> _Work to be completed_: Please, could you print all the lines below exactly, leaving out the pictures?

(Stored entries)
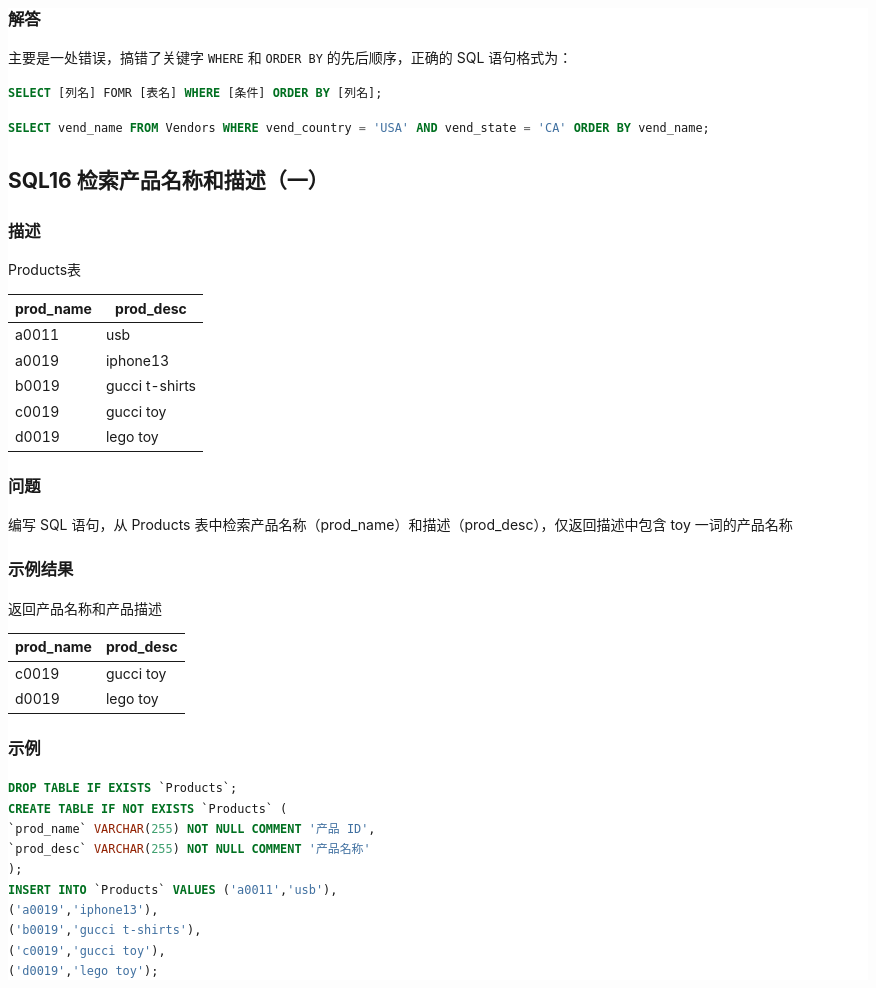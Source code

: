 ### 解答

主要是一处错误，搞错了关键字 `WHERE` 和 `ORDER BY` 的先后顺序，正确的 SQL 语句格式为：

```sql
SELECT [列名] FOMR [表名] WHERE [条件] ORDER BY [列名];
```

```sql
SELECT vend_name FROM Vendors WHERE vend_country = 'USA' AND vend_state = 'CA' ORDER BY vend_name;
```

## SQL16 检索产品名称和描述（一）

### 描述

Products表 

| prod_name | prod_desc      |
| --------- | -------------- |
| a0011     | usb            |
| a0019     | iphone13       |
| b0019     | gucci t-shirts |
| c0019     | gucci toy      |
| d0019     | lego toy       |

### 问题

编写 SQL 语句，从 Products 表中检索产品名称（prod_name）和描述（prod_desc），仅返回描述中包含 toy 一词的产品名称 

### 示例结果

返回产品名称和产品描述 

| prod_name | prod_desc |
| --------- | --------- |
| c0019     | gucci toy |
| d0019     | lego toy  |

### 示例

```sql
DROP TABLE IF EXISTS `Products`;
CREATE TABLE IF NOT EXISTS `Products` (
`prod_name` VARCHAR(255) NOT NULL COMMENT '产品 ID',
`prod_desc` VARCHAR(255) NOT NULL COMMENT '产品名称'
);
INSERT INTO `Products` VALUES ('a0011','usb'),
('a0019','iphone13'),
('b0019','gucci t-shirts'),
('c0019','gucci toy'),
('d0019','lego toy');
```
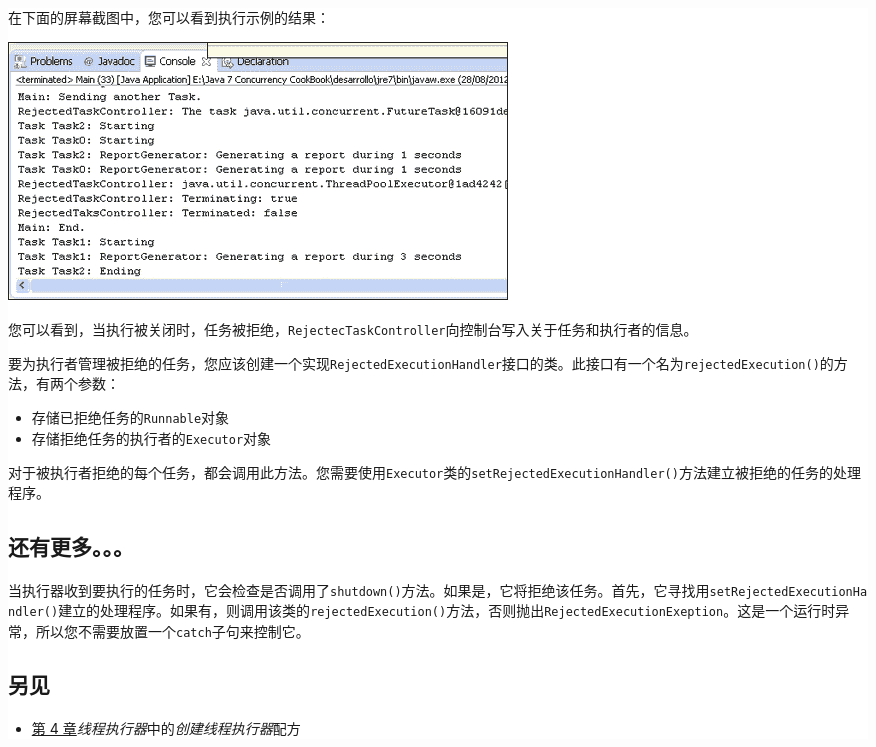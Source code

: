 在下面的屏幕截图中，您可以看到执行示例的结果：

![How it works...](img/7881_04_08.jpg)

您可以看到，当执行被关闭时，任务被拒绝，`RejectecTaskController`向控制台写入关于任务和执行者的信息。

要为执行者管理被拒绝的任务，您应该创建一个实现`RejectedExecutionHandler`接口的类。此接口有一个名为`rejectedExecution()`的方法，有两个参数：

*   存储已拒绝任务的`Runnable`对象
*   存储拒绝任务的执行者的`Executor`对象

对于被执行者拒绝的每个任务，都会调用此方法。您需要使用`Executor`类的`setRejectedExecutionHandler()`方法建立被拒绝的任务的处理程序。

## 还有更多。。。

当执行器收到要执行的任务时，它会检查是否调用了`shutdown()`方法。如果是，它将拒绝该任务。首先，它寻找用`setRejectedExecutionHandler()`建立的处理程序。如果有，则调用该类的`rejectedExecution()`方法，否则抛出`RejectedExecutionExeption`。这是一个运行时异常，所以您不需要放置一个`catch`子句来控制它。

## 另见

*   [第 4 章](4.html "Chapter 4. Thread Executors")*线程执行器*中的*创建线程执行器*配方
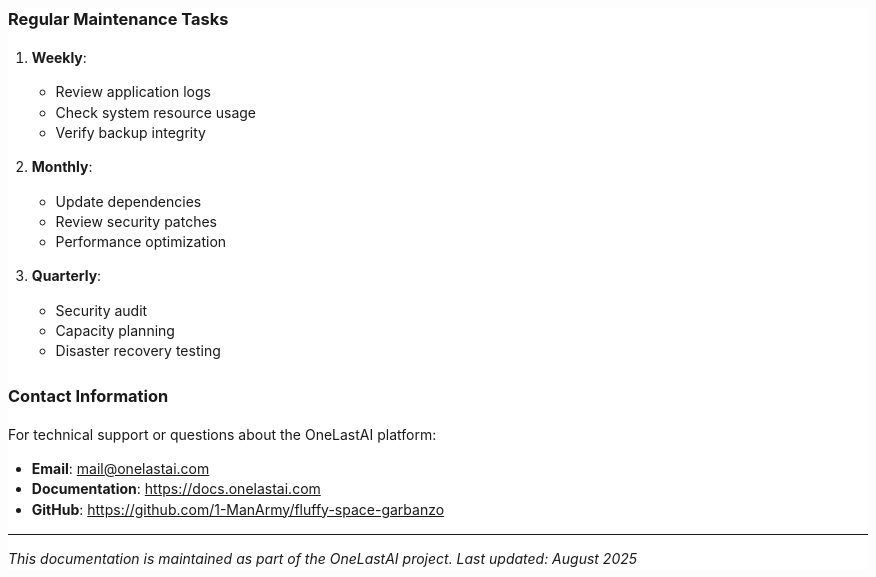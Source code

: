 ### Regular Maintenance Tasks

1. **Weekly**:
   - Review application logs
   - Check system resource usage
   - Verify backup integrity

2. **Monthly**:
   - Update dependencies
   - Review security patches
   - Performance optimization

3. **Quarterly**:
   - Security audit
   - Capacity planning
   - Disaster recovery testing

### Contact Information

For technical support or questions about the OneLastAI platform:
- **Email**: mail@onelastai.com
- **Documentation**: https://docs.onelastai.com
- **GitHub**: https://github.com/1-ManArmy/fluffy-space-garbanzo

---

*This documentation is maintained as part of the OneLastAI project. Last updated: August 2025*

> _Your solution_:
Source code

: ### 解答

主要是一处错误，搞错了关键字 `WHERE` 和 `ORDER BY` 的先后顺序，正确的 SQL 语句格式为：

```sql
SELECT [列名] FOMR [表名] WHERE [条件] ORDER BY [列名];
```

```sql
SELECT vend_name FROM Vendors WHERE vend_country = 'USA' AND vend_state = 'CA' ORDER BY vend_name;
```

## SQL16 检索产品名称和描述（一）

### 描述

Products表 

| prod_name | prod_desc      |
| --------- | -------------- |
| a0011     | usb            |
| a0019     | iphone13       |
| b0019     | gucci t-shirts |
| c0019     | gucci toy      |
| d0019     | lego toy       |

### 问题

编写 SQL 语句，从 Products 表中检索产品名称（prod_name）和描述（prod_desc），仅返回描述中包含 toy 一词的产品名称 

### 示例结果

返回产品名称和产品描述 

| prod_name | prod_desc |
| --------- | --------- |
| c0019     | gucci toy |
| d0019     | lego toy  |

### 示例

```sql
DROP TABLE IF EXISTS `Products`;
CREATE TABLE IF NOT EXISTS `Products` (
`prod_name` VARCHAR(255) NOT NULL COMMENT '产品 ID',
`prod_desc` VARCHAR(255) NOT NULL COMMENT '产品名称'
);
INSERT INTO `Products` VALUES ('a0011','usb'),
('a0019','iphone13'),
('b0019','gucci t-shirts'),
('c0019','gucci toy'),
('d0019','lego toy');
```
Source code

: 在下面的屏幕截图中，您可以看到执行示例的结果：

![How it works...](img/7881_04_08.jpg)

您可以看到，当执行被关闭时，任务被拒绝，`RejectecTaskController`向控制台写入关于任务和执行者的信息。

要为执行者管理被拒绝的任务，您应该创建一个实现`RejectedExecutionHandler`接口的类。此接口有一个名为`rejectedExecution()`的方法，有两个参数：

*   存储已拒绝任务的`Runnable`对象
*   存储拒绝任务的执行者的`Executor`对象

对于被执行者拒绝的每个任务，都会调用此方法。您需要使用`Executor`类的`setRejectedExecutionHandler()`方法建立被拒绝的任务的处理程序。

## 还有更多。。。

当执行器收到要执行的任务时，它会检查是否调用了`shutdown()`方法。如果是，它将拒绝该任务。首先，它寻找用`setRejectedExecutionHandler()`建立的处理程序。如果有，则调用该类的`rejectedExecution()`方法，否则抛出`RejectedExecutionExeption`。这是一个运行时异常，所以您不需要放置一个`catch`子句来控制它。

## 另见

*   [第 4 章](4.html "Chapter 4. Thread Executors")*线程执行器*中的*创建线程执行器*配方
Source code

: ### Regular Maintenance Tasks

1. **Weekly**:
   - Review application logs
   - Check system resource usage
   - Verify backup integrity

2. **Monthly**:
   - Update dependencies
   - Review security patches
   - Performance optimization

3. **Quarterly**:
   - Security audit
   - Capacity planning
   - Disaster recovery testing

### Contact Information

For technical support or questions about the OneLastAI platform:
- **Email**: mail@onelastai.com
- **Documentation**: https://docs.onelastai.com
- **GitHub**: https://github.com/1-ManArmy/fluffy-space-garbanzo

---

*This documentation is maintained as part of the OneLastAI project. Last updated: August 2025*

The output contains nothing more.